# Do you act out...



## Shouden (Jun 17, 2011)

Your action scenes? I sometimes do, I find it helps finalize a scene or maybe come up with something new. Maybe I act it out and decide it would be strange or too difficult for someone to do, and change it.

But do any other writers here do it?


----------



## CannotWait (Jun 17, 2011)

I act out everything and try to copy people all the time. It helps me... understand things better. For instance, if someone does a face twitch or something weird with their voice on a movie, I try to copy it. I don't know why, I just do. In books that I read (and try to write) I do the same thing. I helps me comprehend the description I suppose.


----------



## TakeWalker (Jun 18, 2011)

I've done it on occasion, usually with little things like trying to describe how an arm is twisting. Sometimes not even action scenes, just motion in general.


----------



## foxxinabox (Jul 5, 2011)

Obviously it depends on the scene but, yes, especially with action scenes. Doesn't mean I jump around but, as TakeWalker said, just general motion. Example, if there's frantic fighting going on, it helps to move so your character's movement is fluid.

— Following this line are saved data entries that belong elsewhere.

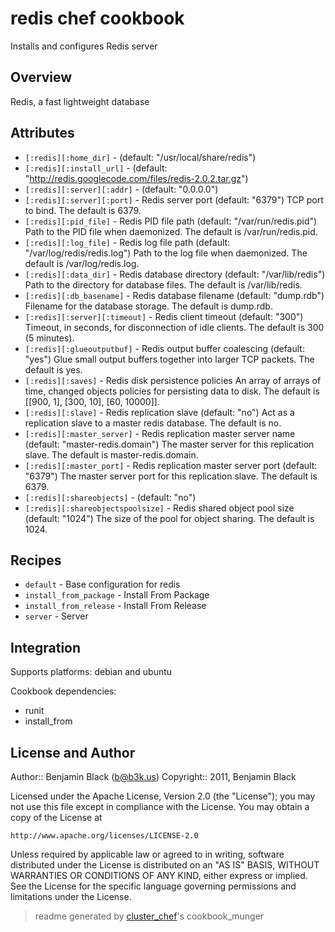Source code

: # redis chef cookbook

Installs and configures Redis server

## Overview

Redis, a fast lightweight database

## Attributes

  
* `[:redis][:home_dir]`               -  (default: "/usr/local/share/redis")
* `[:redis][:install_url]`            -  (default: "http://redis.googlecode.com/files/redis-2.0.2.tar.gz")
* `[:redis][:server][:addr]`                   -  (default: "0.0.0.0")
* `[:redis][:server][:port]`                   - Redis server port (default: "6379")
  TCP port to bind.  The default is 6379.
* `[:redis][:pid_file]`               - Redis PID file path (default: "/var/run/redis.pid")
  Path to the PID file when daemonized.  The default is /var/run/redis.pid.
* `[:redis][:log_file]`               - Redis log file path (default: "/var/log/redis/redis.log")
  Path to the log file when daemonized.  The default is /var/log/redis.log.
* `[:redis][:data_dir]`               - Redis database directory (default: "/var/lib/redis")
  Path to the directory for database files.  The default is /var/lib/redis.
* `[:redis][:db_basename]`            - Redis database filename (default: "dump.rdb")
  Filename for the database storage.  The default is dump.rdb.
* `[:redis][:server][:timeout]`         - Redis client timeout (default: "300")
  Timeout, in seconds, for disconnection of idle clients.  The default is 300 (5 minutes).
* `[:redis][:glueoutputbuf]`          - Redis output buffer coalescing (default: "yes")
  Glue small output buffers together into larger TCP packets.  The default is yes.
* `[:redis][:saves]`                  - Redis disk persistence policies
  An array of arrays of time, changed objects policies for persisting data to disk.  The default is [[900, 1], [300, 10], [60, 10000]].
* `[:redis][:slave]`                  - Redis replication slave (default: "no")
  Act as a replication slave to a master redis database.  The default is no.
* `[:redis][:master_server]`          - Redis replication master server name (default: "master-redis.domain")
  The master server for this replication slave.  The default is master-redis.domain.
* `[:redis][:master_port]`            - Redis replication master server port (default: "6379")
  The master server port for this replication slave.  The default is 6379.
* `[:redis][:shareobjects]`           -  (default: "no")
* `[:redis][:shareobjectspoolsize]`   - Redis shared object pool size (default: "1024")
  The size of the pool for object sharing.  The default is 1024.

## Recipes 

* `default`                  - Base configuration for redis
* `install_from_package`     - Install From Package
* `install_from_release`     - Install From Release
* `server`                   - Server


## Integration

Supports platforms: debian and ubuntu

Cookbook dependencies:
* runit
* install_from


## License and Author

Author::                Benjamin Black (<b@b3k.us>)
Copyright::             2011, Benjamin Black

Licensed under the Apache License, Version 2.0 (the "License");
you may not use this file except in compliance with the License.
You may obtain a copy of the License at

    http://www.apache.org/licenses/LICENSE-2.0

Unless required by applicable law or agreed to in writing, software
distributed under the License is distributed on an "AS IS" BASIS,
WITHOUT WARRANTIES OR CONDITIONS OF ANY KIND, either express or implied.
See the License for the specific language governing permissions and
limitations under the License.

> readme generated by [cluster_chef](http://github.com/infochimps/cluster_chef)'s cookbook_munger

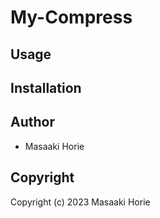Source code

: # My-Compress

## Usage

## Installation

## Author

* Masaaki Horie

## Copyright

Copyright (c) 2023 Masaaki Horie
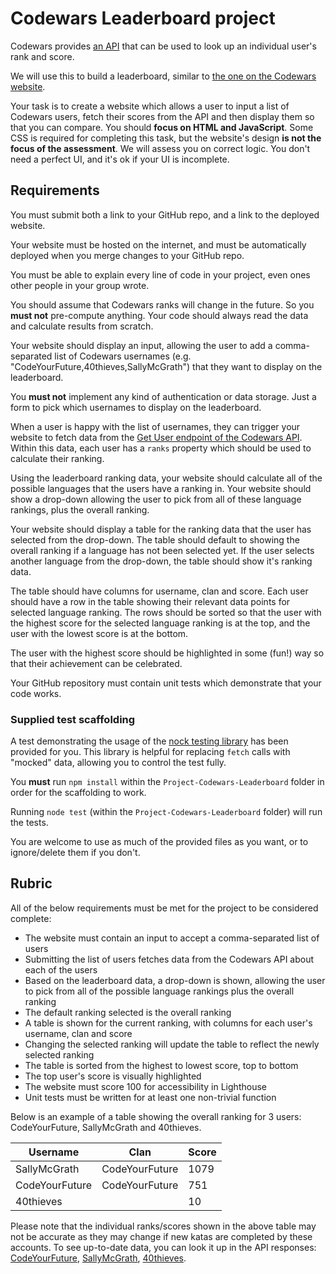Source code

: # Codewars Leaderboard project

Codewars provides [an API](https://dev.codewars.com/) that can be used to look up an individual user's rank and score.

We will use this to build a leaderboard, similar to [the one on the Codewars website](https://www.codewars.com/users/leaderboard/ranks).

Your task is to create a website which allows a user to input a list of Codewars users, fetch their scores from the API and then display them so that you can compare. You should **focus on HTML and JavaScript**. Some CSS is required for completing this task, but the website's design **is not the focus of the assessment**. We will assess you on correct logic. You don't need a perfect UI, and it's ok if your UI is incomplete.

## Requirements

<!-- TODO: Decide whether this is an individual or group project, then include instructions here -->

You must submit both a link to your GitHub repo, and a link to the deployed website.

Your website must be hosted on the internet, and must be automatically deployed when you merge changes to your GitHub repo.

You must be able to explain every line of code in your project, even ones other people in your group wrote.

You should assume that Codewars ranks will change in the future. So you **must not** pre-compute anything. Your code should always read the data and calculate results from scratch.

Your website should display an input, allowing the user to add a comma-separated list of Codewars usernames (e.g. "CodeYourFuture,40thieves,SallyMcGrath") that they want to display on the leaderboard.

You **must not** implement any kind of authentication or data storage. Just a form to pick which usernames to display on the leaderboard.

When a user is happy with the list of usernames, they can trigger your website to fetch data from the [Get User endpoint of the Codewars API](https://dev.codewars.com/#get-user). Within this data, each user has a `ranks` property which should be used to calculate their ranking.

Using the leaderboard ranking data, your website should calculate all of the possible languages that the users have a ranking in. Your website should show a drop-down allowing the user to pick from all of these language rankings, plus the overall ranking.

Your website should display a table for the ranking data that the user has selected from the drop-down. The table should default to showing the overall ranking if a language has not been selected yet. If the user selects another language from the drop-down, the table should show it's ranking data.

The table should have columns for username, clan and score. Each user should have a row in the table showing their relevant data points for selected language ranking. The rows should be sorted so that the user with the highest score for the selected language ranking is at the top, and the user with the lowest score is at the bottom.

The user with the highest score should be highlighted in some (fun!) way so that their achievement can be celebrated.

Your GitHub repository must contain unit tests which demonstrate that your code works.

### Supplied test scaffolding

A test demonstrating the usage of the [nock testing library](https://github.com/nock/nock) has been provided for you. This library is helpful for replacing `fetch` calls with "mocked" data, allowing you to control the test fully.

You **must** run `npm install` within the `Project-Codewars-Leaderboard` folder in order for the scaffolding to work.

Running `node test` (within the `Project-Codewars-Leaderboard` folder) will run the tests.

You are welcome to use as much of the provided files as you want, or to ignore/delete them if you don't.

## Rubric

All of the below requirements must be met for the project to be considered complete:

- The website must contain an input to accept a comma-separated list of users
- Submitting the list of users fetches data from the Codewars API about each of the users
- Based on the leaderboard data, a drop-down is shown, allowing the user to pick from all of the possible language rankings plus the overall ranking
- The default ranking selected is the overall ranking
- A table is shown for the current ranking, with columns for each user's username, clan and score
- Changing the selected ranking will update the table to reflect the newly selected ranking
- The table is sorted from the highest to lowest score, top to bottom
- The top user's score is visually highlighted
- The website must score 100 for accessibility in Lighthouse
- Unit tests must be written for at least one non-trivial function

Below is an example of a table showing the overall ranking for 3 users: CodeYourFuture, SallyMcGrath and 40thieves.

| Username       | Clan           | Score |
| -------------- | -------------- | ----- |
| SallyMcGrath   | CodeYourFuture | 1079  |
| CodeYourFuture | CodeYourFuture | 751   |
| 40thieves      |                | 10    |

Please note that the individual ranks/scores shown in the above table may not be accurate as they may change if new katas are completed by these accounts. To see up-to-date data, you can look it up in the API responses: [CodeYourFuture](https://www.codewars.com/api/v1/users/CodeYourFuture), [SallyMcGrath](https://www.codewars.com/api/v1/users/SallyMcGrath), [40thieves](https://www.codewars.com/api/v1/users/40thieves).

I've done this with my friend on his graphic novel and it helps show the reader that the character knows what they're doing.


----------



## Ryffnah (Jul 15, 2011)

I don't write that many action scenes...   So, I haven't done too much of this.  However, I often look down at the dog sleeping at my feet or try to round up one of my cats to be a model for me.  (Depending on whether I'm writing a feline or canine character at that point.)  So, for instance, if I'm writing about Trudith -- the thuggish black lab with a heart of gold -- doing something really serious, then I might grab a tennis ball (an object which my dog, Trudy, takes VERY SERIOUSLY) and hold it up where she'll worry about why I'm not throwing it yet.  Sometimes that helps inspire me.


----------



## Oasis (Aug 4, 2011)

I do something similar which I have been doing since I can remember.
I just act out scenes from the top of my head (usually action). I start creating a plot as I act out more characters.
If I like how the plot turned out I will make something out of it. I find it embarrassing, but it helps the creative juices going.


----------



## FlynnCoyote (Aug 5, 2011)

Yes. I sometimes swordplay with a stick, just to see if it is actually practical to include in a storypiece. I also play out conversations in character, and if it turns out too awkward for the plot to flow smoothly then I can simply change it beforehand.


----------